Use schedules funding fee surplus for other uses, petitions GSA
Fees collected from the General Services Administration schedules program could fund new programs and offset losses elsewhere if the Industrial Funding Fee were opened up for broader uses, says the General Services Administration.
The IFF, currently set at 0.75 percent of a schedule sales transaction and paid by the private-sector, is meant to recover costs for the contracting program.
In a Dec. 28 notice in the Federal Register, GSA says it wants to amend the General Services Administration Acquisition Regulation so it can use IFF funds to cover Federal Acquisition Service program losses and pay for new services that benefit existing FAS programs.
If GSA is able to extend the fee to cover other activities, according to the notice, it would have to notify customers that it intends to use money for additional programs.
Under the GSA Modernization Act of 2006, the agency says it gained the ability to use the net operating revenue it makes from the IFF for more than recoupment of schedules program costs. However, it is unclear how much the additional revenue the agency still has to use for other services or how long extra spending could be maintained at the current fee rate.
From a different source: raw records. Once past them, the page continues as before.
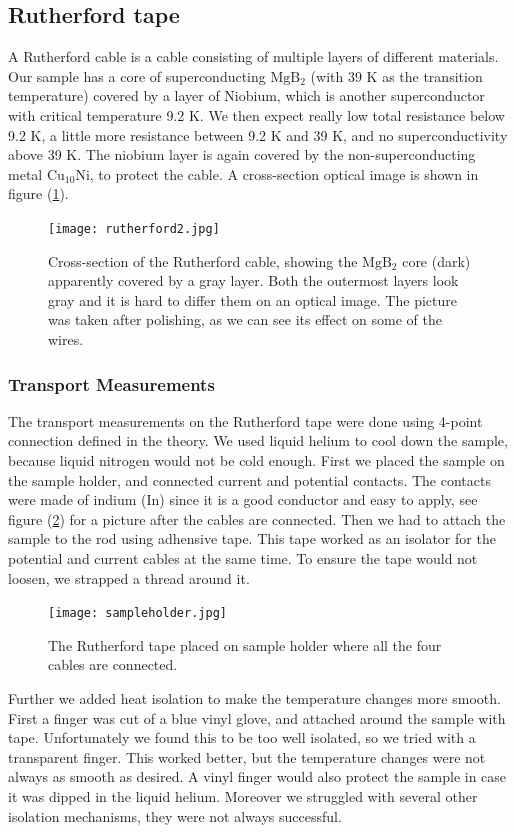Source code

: \documentclass{comjnl}
\newcommand*\chem[1]{\ensuremath{\mathrm{#1}}}
\begin{document}
\subsection{Rutherford tape}
A Rutherford cable is a cable consisting of multiple layers of different materials. Our sample has a core of superconducting \chem{MgB_2} (with 39 K as the transition temperature) covered by a layer of Niobium, which is another superconductor with critical temperature 9.2 K. We then expect really low total resistance below 9.2 K, a little more resistance between 9.2 K and 39 K, and no superconductivity above 39 K. The niobium layer is again covered by the non-superconducting metal \chem{Cu_{10}Ni}, to protect the cable. A cross-section optical image is shown in figure (\ref{fig:rutherford2}).
\begin{figure}[h]
\centering
\texttt{[image: rutherford2.jpg]}
\caption{Cross-section of the Rutherford cable, showing the \chem{MgB_2} core (dark) apparently covered by a gray layer. Both the outermost layers look gray and it is hard to differ them on an optical image. The picture was taken after polishing, as we can see its effect on some of the wires. \label{fig:rutherford2}}
\end{figure}

\subsubsection{Transport Measurements}
The transport measurements on the Rutherford tape were done using 4-point connection defined in the theory. We used liquid helium to cool down the sample, because liquid nitrogen would not be cold enough. First we placed the sample on the sample holder, and connected current and potential contacts. The contacts were made of indium (In) since it is a good conductor and easy to apply, see figure (\ref{fig:sampleholder}) for a picture after the cables are connected. Then we had to attach the sample to the rod using adhensive tape. This tape worked as an isolator for the potential and current cables at the same time. To ensure the tape would not loosen, we strapped a thread around it. 

\begin{figure}[h]
\centering
\texttt{[image: sampleholder.jpg]}
\caption{The Rutherford tape placed on sample holder where all the four cables are connected.  \label{fig:sampleholder}}
\end{figure}

Further we added heat isolation to make the temperature changes more smooth. First a finger was cut of a blue vinyl glove, and attached around the sample with tape. Unfortunately we found this to be too well isolated, so we tried with a transparent finger. This worked better, but the temperature changes were not always as smooth as desired. A vinyl finger would also protect the sample in case it was dipped in the liquid helium. Moreover we struggled with several other isolation mechanisms, they were not always successful. 
\end{document}
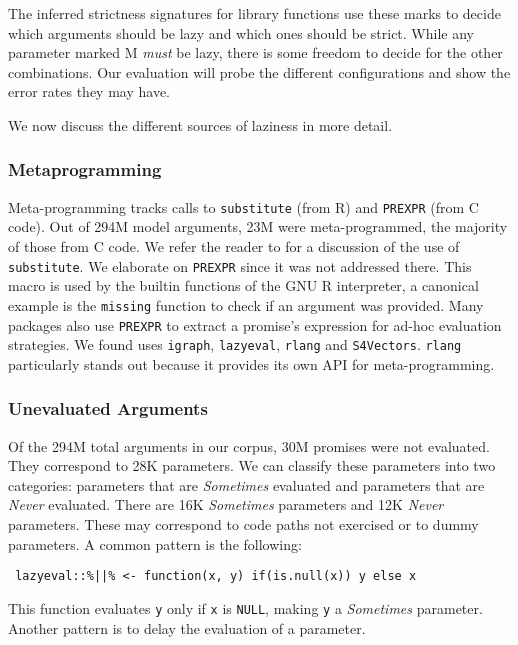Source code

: \documentclass[review,nonacm,screen,acmsmall,anonymous=true]{acmart}
\newcommand{\sometimes}{\emph{Sometimes}\xspace}
\newcommand{\never}{\emph{Never}\xspace}
\newcommand{\code}[1]{\lstinline |#1|\xspace}
\begin{document}
The inferred strictness signatures for library functions use these marks to
decide which arguments should be lazy and which ones should be strict. While any
parameter marked M \emph{must} be lazy, there is some freedom to decide for the
other combinations. Our evaluation will probe the different configurations and
show the error rates they may have.

\medskip

We now discuss the different sources of laziness in more detail.

\subsubsection{Metaprogramming}

Meta-programming tracks calls to \code{substitute} (from R) and \code{PREXPR}
(from C code). Out of 294M model arguments, 23M were meta-programmed, the
majority of those from C code. We refer the reader to \cite{oopsla19b} for a
discussion of the use of \code{substitute}. We elaborate on \code{PREXPR} since
it was not addressed there. This macro is used by the builtin functions of the
GNU R interpreter, a canonical example is the \code{missing} function to check
if an argument was provided. Many packages also use \code{PREXPR} to extract a
promise's expression for ad-hoc evaluation strategies. We found uses
\code{igraph}, \code{lazyeval}, \code{rlang} and \code{S4Vectors}. \code{rlang}
particularly stands out because it provides its own API for meta-programming.

\subsubsection{Unevaluated Arguments}

Of the 294M total arguments in our corpus, 30M promises were not evaluated. They
correspond to 28K parameters. We can classify these parameters into two
categories: parameters that are \sometimes evaluated and parameters that are
\never evaluated. There are 16K \sometimes parameters and 12K \never parameters.
These may correspond to code paths not exercised or to dummy parameters.
%
A common pattern is the following:
%
\begin{lstlisting}
 lazyeval::%||% <- function(x, y) if(is.null(x)) y else x
\end{lstlisting}
%
This function evaluates \code{y} only if \code{x} is \code{NULL}, making
\code{y} a \sometimes parameter.
\noindent
Another pattern is to delay the evaluation of a parameter.
\end{document}
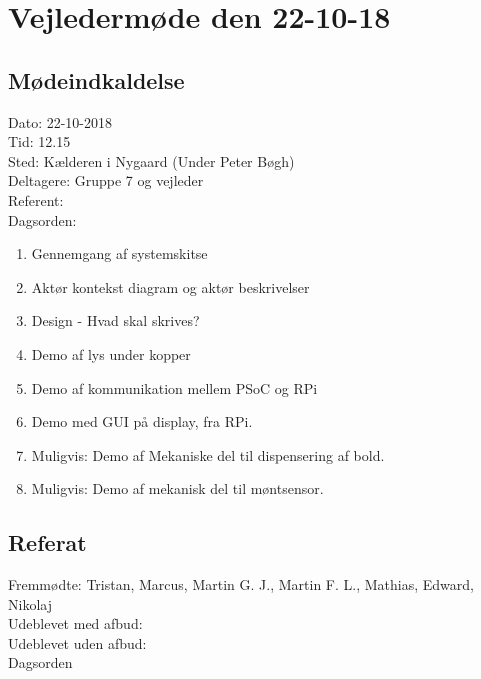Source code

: \section{Vejledermøde den 22-10-18}
\subsection{Mødeindkaldelse}
Dato: 22-10-2018
\\Tid: 12.15
\\Sted: Kælderen i Nygaard (Under Peter Bøgh)
\\Deltagere: Gruppe 7 og vejleder
\\Referent: 
\\Dagsorden: 
\begin{enumerate}
    \item Gennemgang af systemskitse
    \item Aktør kontekst diagram og aktør beskrivelser
    \item Design - Hvad skal skrives?
    \item Demo af lys under kopper
    \item Demo af kommunikation mellem PSoC og RPi
    \item Demo med GUI på display, fra RPi.
    \item Muligvis: Demo af Mekaniske del til dispensering af bold.
    \item Muligvis: Demo af mekanisk del til møntsensor.
    
\end{enumerate}

\subsection{Referat}
 Fremmødte: Tristan, Marcus, Martin G. J., Martin F. L., Mathias, Edward, Nikolaj 
 \\Udeblevet med afbud:
 \\Udeblevet uden afbud: 
 \\Dagsorden 
 
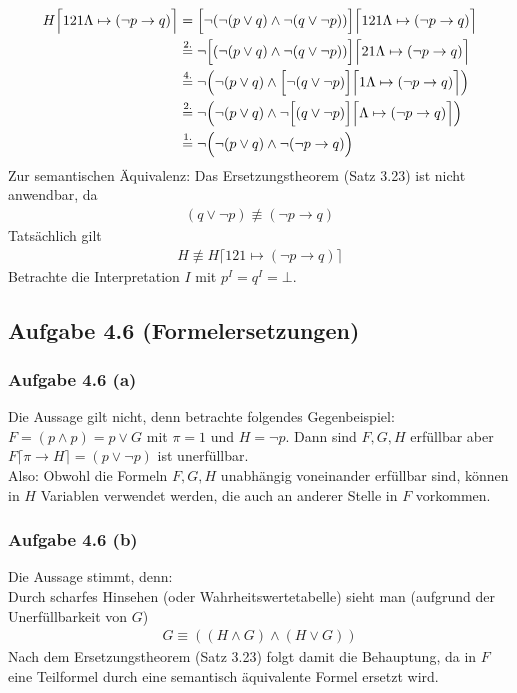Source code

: \begin{align*}
	H\Big\lceil 121\Lambda\mapsto(\neg p\to q)\Big\rceil
	&=
	\Big[\neg(\neg(p\vee q)\wedge\neg(q\vee\neg p))\Big]\Big\lceil 121\Lambda\mapsto(\neg p\to q)\Big\rceil\\
	&\overset{\text{2.}}{=}
	\neg\Big[(\neg(p\vee q)\wedge\neg(q\vee\neg p))\Big]\Big\lceil 21\Lambda\mapsto(\neg p\to q)\Big\rceil\\
	&\overset{\text{4.}}{=}
	\neg\Big(\neg(p\vee q)\wedge\Big[\neg(q\vee\neg p)\Big]\Big\lceil 1\Lambda\mapsto(\neg p\to q)\Big\rceil\Big)\\
	&\overset{\text{2.}}{=}
	\neg\Big(\neg(p\vee q)\wedge\neg\Big[(q\vee\neg p)\Big]\Big\lceil\Lambda\mapsto(\neg p\to q)\Big\rceil\Big)\\
	&\overset{\text{1.}}{=}
	\neg\Big(\neg(p\vee q)\wedge\neg(\neg p\to q)\Big)
\end{align*}
Zur semantischen Äquivalenz: Das Ersetzungstheorem (Satz 3.23) ist nicht anwendbar, da 
\begin{align*}
	(q\vee\neg p)\not\equiv(\neg p\to q)
\end{align*}
Tatsächlich gilt
\begin{align*}
	H\not\equiv H\lceil 121\mapsto(\neg p\to q)\rceil
\end{align*}
Betrachte die Interpretation $I$ mit $p^I=q^I=\bot$.

\subsection{Aufgabe 4.6 (Formelersetzungen)}
\subsubsection{Aufgabe 4.6 (a)}
Die Aussage gilt nicht, denn betrachte folgendes Gegenbeispiel:\\
$F=(p\wedge p)=p\vee G$ mit $\pi=1$ und $H=\neg p$. 
Dann sind $F,G,H$ erfüllbar aber \\
$F\lceil\pi\to H\rceil=(p\vee\neg p)$ ist unerfüllbar.\\
Also: Obwohl die Formeln $F,G,H$ unabhängig voneinander erfüllbar sind, können in $H$ Variablen verwendet werden, die auch an anderer Stelle in $F$ vorkommen.

\subsubsection{Aufgabe 4.6 (b)}
Die Aussage stimmt, denn:\\
Durch scharfes Hinsehen (oder Wahrheitswertetabelle) sieht man (aufgrund der Unerfüllbarkeit von $G$)
\begin{align*}
	G\equiv((H\wedge G)\wedge(H\vee G))
\end{align*}
Nach dem Ersetzungstheorem (Satz 3.23) folgt damit die Behauptung, da in $F$ eine Teilformel durch eine semantisch äquivalente Formel ersetzt wird.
A February 2012 GSA office of inspector general report (.pdf) says that from fiscal 2007 through the projected fiscal 2012 numbers, GSA has roughly $235 million in surplus revenue, but it notes that MAS program costs are rising faster than its revenues. The agency went from making $16.1 million in additional revenue in fiscal 2011 to a projected loss of $14.1 million in fiscal 2012.
The changes are part of the GSA Acquisition Manual rewrite project, under which the agency says all parts of the regulation are under review.